[Opening PROVIDED DATA section]
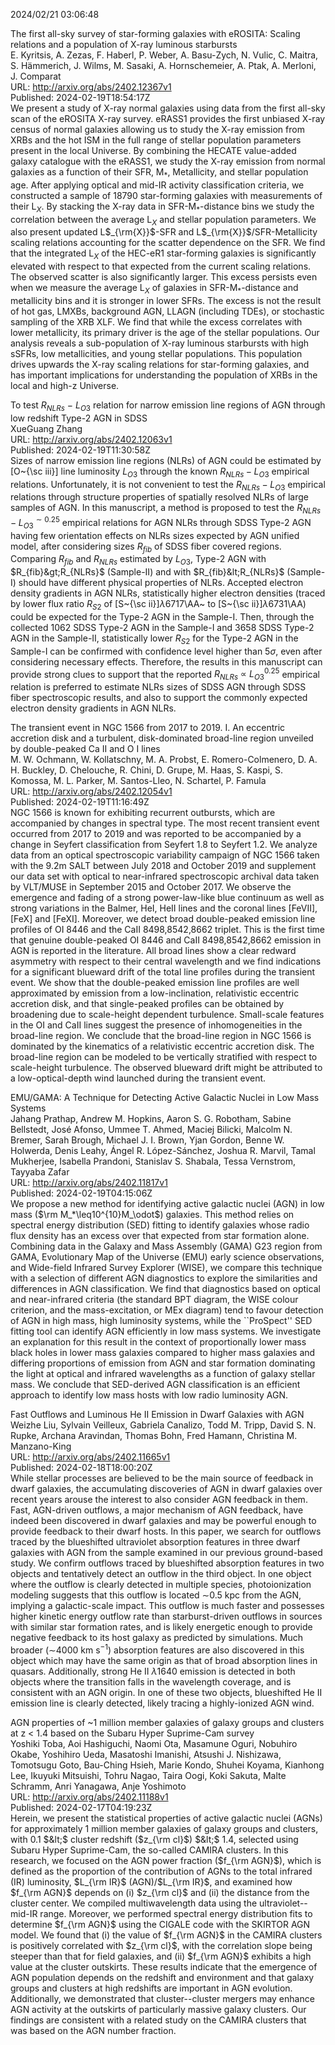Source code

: 2024/02/21 03:06:48  

The first all-sky survey of star-forming galaxies with eROSITA: Scaling
  relations and a population of X-ray luminous starbursts  
E. Kyritsis, A. Zezas, F. Haberl, P. Weber, A. Basu-Zych, N. Vulic, C. Maitra, S. Hämmerich, J. Wilms, M. Sasaki, A. Hornschemeier, A. Ptak, A. Merloni, J. Comparat  
URL: http://arxiv.org/abs/2402.12367v1  
Published: 2024-02-19T18:54:17Z  
  We present a study of X-ray normal galaxies using data from the first all-sky scan of the eROSITA X-ray survey. eRASS1 provides the first unbiased X-ray census of normal galaxies allowing us to study the X-ray emission from XRBs and the hot ISM in the full range of stellar population parameters present in the local Universe. By combining the HECATE value-added galaxy catalogue with the eRASS1, we study the X-ray emission from normal galaxies as a function of their SFR, M$_{*}$, Metallicity, and stellar population age. After applying optical and mid-IR activity classification criteria, we constructed a sample of 18790 star-forming galaxies with measurements of their L$_{X}$. By stacking the X-ray data in SFR-M$_{*}$-distance bins we study the correlation between the average L$_{X}$ and stellar population parameters. We also present updated L$_{\rm{X}}$-SFR and L$_{\rm{X}}$/SFR-Metallicity scaling relations accounting for the scatter dependence on the SFR. We find that the integrated L$_{X}$ of the HEC-eR1 star-forming galaxies is significantly elevated with respect to that expected from the current scaling relations. The observed scatter is also significantly larger. This excess persists even when we measure the average L$_{X}$ of galaxies in SFR-M$_{*}$-distance and metallicity bins and it is stronger in lower SFRs. The excess is not the result of hot gas, LMXBs, background AGN, LLAGN (including TDEs), or stochastic sampling of the XRB XLF. We find that while the excess correlates with lower metallicity, its primary driver is the age of the stellar populations. Our analysis reveals a sub-population of X-ray luminous starbursts with high sSFRs, low metallicities, and young stellar populations. This population drives upwards the X-ray scaling relations for star-forming galaxies, and has important implications for understanding the population of XRBs in the local and high-z Universe.   

To test $R_{NLRs}~-~L_{O3}$ relation for narrow emission line regions of
  AGN through low redshift Type-2 AGN in SDSS  
XueGuang Zhang  
URL: http://arxiv.org/abs/2402.12063v1  
Published: 2024-02-19T11:30:58Z  
  Sizes of narrow emission line regions (NLRs) of AGN could be estimated by [O~{\sc iii}] line luminosity $L_{O3}$ through the known $R_{NLRs}-L_{O3}$ empirical relations. Unfortunately, it is not convenient to test the $R_{NLRs}-L_{O3}$ empirical relations through structure properties of spatially resolved NLRs of large samples of AGN. In this manuscript, a method is proposed to test the $R_{NLRs}-L_{O3}^{\sim0.25}$ empirical relations for AGN NLRs through SDSS Type-2 AGN having few orientation effects on NLRs sizes expected by AGN unified model, after considering sizes $R_{fib}$ of SDSS fiber covered regions. Comparing $R_{fib}$ and $R_{NLRs}$ estimated by $L_{O3}$, Type-2 AGN with $R_{fib}&gt;R_{NLRs}$ (Sample-II) and with $R_{fib}&lt;R_{NLRs}$ (Sample-I) should have different physical properties of NLRs. Accepted electron density gradients in AGN NLRs, statistically higher electron densities (traced by lower flux ratio $R_{S2}$ of [S~{\sc ii}]$\lambda6717$\AA~ to [S~{\sc ii}]$\lambda6731$\AA) could be expected for the Type-2 AGN in the Sample-I. Then, through the collected 1062 SDSS Type-2 AGN in the Sample-I and 3658 SDSS Type-2 AGN in the Sample-II, statistically lower $R_{S2}$ for the Type-2 AGN in the Sample-I can be confirmed with confidence level higher than 5$\sigma$, even after considering necessary effects. Therefore, the results in this manuscript can provide strong clues to support that the reported $R_{NLRs}~\propto~L_{O3}^{0.25}$ empirical relation is preferred to estimate NLRs sizes of SDSS AGN through SDSS fiber spectroscopic results, and also to support the commonly expected electron density gradients in AGN NLRs.   

The transient event in NGC 1566 from 2017 to 2019. I. An eccentric
  accretion disk and a turbulent, disk-dominated broad-line region unveiled by
  double-peaked Ca II and O I lines  
M. W. Ochmann, W. Kollatschny, M. A. Probst, E. Romero-Colmenero, D. A. H. Buckley, D. Chelouche, R. Chini, D. Grupe, M. Haas, S. Kaspi, S. Komossa, M. L. Parker, M. Santos-Lleo, N. Schartel, P. Famula  
URL: http://arxiv.org/abs/2402.12054v1  
Published: 2024-02-19T11:16:49Z  
  NGC 1566 is known for exhibiting recurrent outbursts, which are accompanied by changes in spectral type. The most recent transient event occurred from 2017 to 2019 and was reported to be accompanied by a change in Seyfert classification from Seyfert 1.8 to Seyfert 1.2. We analyze data from an optical spectroscopic variability campaign of NGC 1566 taken with the 9.2m SALT between July 2018 and October 2019 and supplement our data set with optical to near-infrared spectroscopic archival data taken by VLT/MUSE in September 2015 and October 2017. We observe the emergence and fading of a strong power-law-like blue continuum as well as strong variations in the Balmer, HeI, HeII lines and the coronal lines [FeVII], [FeX] and [FeXI]. Moreover, we detect broad double-peaked emission line profiles of OI 8446 and the CaII 8498,8542,8662 triplet. This is the first time that genuine double-peaked OI 8446 and CaII 8498,8542,8662 emission in AGN is reported in the literature. All broad lines show a clear redward asymmetry with respect to their central wavelength and we find indications for a significant blueward drift of the total line profiles during the transient event. We show that the double-peaked emission line profiles are well approximated by emission from a low-inclination, relativistic eccentric accretion disk, and that single-peaked profiles can be obtained by broadening due to scale-height dependent turbulence. Small-scale features in the OI and CaII lines suggest the presence of inhomogeneities in the broad-line region. We conclude that the broad-line region in NGC 1566 is dominated by the kinematics of a relativistic eccentric accretion disk. The broad-line region can be modeled to be vertically stratified with respect to scale-height turbulence. The observed blueward drift might be attributed to a low-optical-depth wind launched during the transient event.   

EMU/GAMA: A Technique for Detecting Active Galactic Nuclei in Low Mass
  Systems  
Jahang Prathap, Andrew M. Hopkins, Aaron S. G. Robotham, Sabine Bellstedt, José Afonso, Ummee T. Ahmed, Maciej Bilicki, Malcolm N. Bremer, Sarah Brough, Michael J. I. Brown, Yjan Gordon, Benne W. Holwerda, Denis Leahy, Ángel R. López-Sánchez, Joshua R. Marvil, Tamal Mukherjee, Isabella Prandoni, Stanislav S. Shabala, Tessa Vernstrom, Tayyaba Zafar  
URL: http://arxiv.org/abs/2402.11817v1  
Published: 2024-02-19T04:15:06Z  
  We propose a new method for identifying active galactic nuclei (AGN) in low mass ($\rm M_*\leq10^{10}M_\odot$) galaxies. This method relies on spectral energy distribution (SED) fitting to identify galaxies whose radio flux density has an excess over that expected from star formation alone. Combining data in the Galaxy and Mass Assembly (GAMA) G23 region from GAMA, Evolutionary Map of the Universe (EMU) early science observations, and Wide-field Infrared Survey Explorer (WISE), we compare this technique with a selection of different AGN diagnostics to explore the similarities and differences in AGN classification. We find that diagnostics based on optical and near-infrared criteria (the standard BPT diagram, the WISE colour criterion, and the mass-excitation, or MEx diagram) tend to favour detection of AGN in high mass, high luminosity systems, while the ``ProSpect'' SED fitting tool can identify AGN efficiently in low mass systems. We investigate an explanation for this result in the context of proportionally lower mass black holes in lower mass galaxies compared to higher mass galaxies and differing proportions of emission from AGN and star formation dominating the light at optical and infrared wavelengths as a function of galaxy stellar mass. We conclude that SED-derived AGN classification is an efficient approach to identify low mass hosts with low radio luminosity AGN.   

Fast Outflows and Luminous He II Emission in Dwarf Galaxies with AGN  
Weizhe Liu, Sylvain Veilleux, Gabriela Canalizo, Todd M. Tripp, David S. N. Rupke, Archana Aravindan, Thomas Bohn, Fred Hamann, Christina M. Manzano-King  
URL: http://arxiv.org/abs/2402.11665v1  
Published: 2024-02-18T18:00:20Z  
  While stellar processes are believed to be the main source of feedback in dwarf galaxies, the accumulating discoveries of AGN in dwarf galaxies over recent years arouse the interest to also consider AGN feedback in them. Fast, AGN-driven outflows, a major mechanism of AGN feedback, have indeed been discovered in dwarf galaxies and may be powerful enough to provide feedback to their dwarf hosts. In this paper, we search for outflows traced by the blueshifted ultraviolet absorption features in three dwarf galaxies with AGN from the sample examined in our previous ground-based study. We confirm outflows traced by blueshifted absorption features in two objects and tentatively detect an outflow in the third object. In one object where the outflow is clearly detected in multiple species, photoionization modeling suggests that this outflow is located $\sim$0.5 kpc from the AGN, implying a galactic-scale impact. This outflow is much faster and possesses higher kinetic energy outflow rate than starburst-driven outflows in sources with similar star formation rates, and is likely energetic enough to provide negative feedback to its host galaxy as predicted by simulations. Much broader ($\sim$4000 km s$^{-1}$) absorption features are also discovered in this object which may have the same origin as that of broad absorption lines in quasars. Additionally, strong He II $\lambda$1640 emission is detected in both objects where the transition falls in the wavelength coverage, and is consistent with an AGN origin. In one of these two objects, blueshifted He II emission line is clearly detected, likely tracing a highly-ionized AGN wind.   

AGN properties of ~1 million member galaxies of galaxy groups and
  clusters at z &lt; 1.4 based on the Subaru Hyper Suprime-Cam survey  
Yoshiki Toba, Aoi Hashiguchi, Naomi Ota, Masamune Oguri, Nobuhiro Okabe, Yoshihiro Ueda, Masatoshi Imanishi, Atsushi J. Nishizawa, Tomotsugu Goto, Bau-Ching Hsieh, Marie Kondo, Shuhei Koyama, Kianhong Lee, Ikuyuki Mitsuishi, Tohru Nagao, Taira Oogi, Koki Sakuta, Malte Schramm, Anri Yanagawa, Anje Yoshimoto  
URL: http://arxiv.org/abs/2402.11188v1  
Published: 2024-02-17T04:19:23Z  
  Herein, we present the statistical properties of active galactic nuclei (AGNs) for approximately 1 million member galaxies of galaxy groups and clusters, with 0.1 $&lt;$ cluster redshift ($z_{\rm cl}$) $&lt;$ 1.4, selected using Subaru Hyper Suprime-Cam, the so-called CAMIRA clusters. In this research, we focused on the AGN power fraction ($f_{\rm AGN}$), which is defined as the proportion of the contribution of AGNs to the total infrared (IR) luminosity, $L_{\rm IR}$ (AGN)/$L_{\rm IR}$, and examined how $f_{\rm AGN}$ depends on (i) $z_{\rm cl}$ and (ii) the distance from the cluster center. We compiled multiwavelength data using the ultraviolet--mid-IR range. Moreover, we performed spectral energy distribution fits to determine $f_{\rm AGN}$ using the CIGALE code with the SKIRTOR AGN model. We found that (i) the value of $f_{\rm AGN}$ in the CAMIRA clusters is positively correlated with $z_{\rm cl}$, with the correlation slope being steeper than that for field galaxies, and (ii) $f_{\rm AGN}$ exhibits a high value at the cluster outskirts. These results indicate that the emergence of AGN population depends on the redshift and environment and that galaxy groups and clusters at high redshifts are important in AGN evolution. Additionally, we demonstrated that cluster--cluster mergers may enhance AGN activity at the outskirts of particularly massive galaxy clusters. Our findings are consistent with a related study on the CAMIRA clusters that was based on the AGN number fraction.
[Closing PROVIDED DATA section]
YOUR OBJECTIVE: Lines that hold the word "arxiv" are the ones to copy from the entries above.

COMPLETED TASK:
URL: http://arxiv.org/abs/2402.12367v1  
URL: http://arxiv.org/abs/2402.12063v1  
URL: http://arxiv.org/abs/2402.12054v1  
URL: http://arxiv.org/abs/2402.11817v1  
URL: http://arxiv.org/abs/2402.11665v1  
URL: http://arxiv.org/abs/2402.11188v1  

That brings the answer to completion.